(Extracted data entries)
------------------------------------

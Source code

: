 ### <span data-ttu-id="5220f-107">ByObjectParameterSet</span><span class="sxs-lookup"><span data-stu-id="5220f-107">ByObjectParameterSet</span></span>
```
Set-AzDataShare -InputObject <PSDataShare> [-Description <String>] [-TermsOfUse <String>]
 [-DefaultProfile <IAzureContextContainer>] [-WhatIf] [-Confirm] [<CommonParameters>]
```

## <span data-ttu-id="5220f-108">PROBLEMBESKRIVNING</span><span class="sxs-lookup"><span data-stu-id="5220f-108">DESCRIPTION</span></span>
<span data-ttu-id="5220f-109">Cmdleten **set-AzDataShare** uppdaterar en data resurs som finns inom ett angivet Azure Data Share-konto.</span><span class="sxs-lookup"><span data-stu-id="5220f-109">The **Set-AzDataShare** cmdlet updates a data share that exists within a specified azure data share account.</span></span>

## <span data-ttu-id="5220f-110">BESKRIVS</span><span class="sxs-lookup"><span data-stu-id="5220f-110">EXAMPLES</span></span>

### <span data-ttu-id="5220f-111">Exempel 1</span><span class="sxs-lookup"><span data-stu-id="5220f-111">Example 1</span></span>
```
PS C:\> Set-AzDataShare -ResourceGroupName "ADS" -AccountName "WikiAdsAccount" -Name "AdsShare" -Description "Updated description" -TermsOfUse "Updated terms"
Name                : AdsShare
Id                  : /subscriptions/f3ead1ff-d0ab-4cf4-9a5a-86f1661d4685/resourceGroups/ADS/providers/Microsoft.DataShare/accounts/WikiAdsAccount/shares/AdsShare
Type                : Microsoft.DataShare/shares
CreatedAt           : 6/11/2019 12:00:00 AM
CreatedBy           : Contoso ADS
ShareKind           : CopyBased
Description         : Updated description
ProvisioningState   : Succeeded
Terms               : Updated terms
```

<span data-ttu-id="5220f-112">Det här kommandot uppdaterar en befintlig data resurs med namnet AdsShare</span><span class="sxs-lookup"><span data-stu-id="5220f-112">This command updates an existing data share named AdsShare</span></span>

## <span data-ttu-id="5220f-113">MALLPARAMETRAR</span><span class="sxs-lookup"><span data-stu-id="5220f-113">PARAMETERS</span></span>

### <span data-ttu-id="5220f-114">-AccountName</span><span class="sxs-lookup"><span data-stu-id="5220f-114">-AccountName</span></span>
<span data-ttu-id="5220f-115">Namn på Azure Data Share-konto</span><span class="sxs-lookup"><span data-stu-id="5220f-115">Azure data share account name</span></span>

------------------------------------

▶ **Task directions**:
A word-for-word copy of the entries, from the first line through the line containing "data share account.</span></span>", is the whole answer.

▶ **Written response**:
Source code

: ### <span data-ttu-id="5220f-107">ByObjectParameterSet</span><span class="sxs-lookup"><span data-stu-id="5220f-107">ByObjectParameterSet</span></span>
```
Set-AzDataShare -InputObject <PSDataShare> [-Description <String>] [-TermsOfUse <String>]
 [-DefaultProfile <IAzureContextContainer>] [-WhatIf] [-Confirm] [<CommonParameters>]
```

## <span data-ttu-id="5220f-108">PROBLEMBESKRIVNING</span><span class="sxs-lookup"><span data-stu-id="5220f-108">DESCRIPTION</span></span>
<span data-ttu-id="5220f-109">Cmdleten **set-AzDataShare** uppdaterar en data resurs som finns inom ett angivet Azure Data Share-konto.</span><span class="sxs-lookup"><span data-stu-id="5220f-109">The **Set-AzDataShare** cmdlet updates a data share that exists within a specified azure data share account.</span></span>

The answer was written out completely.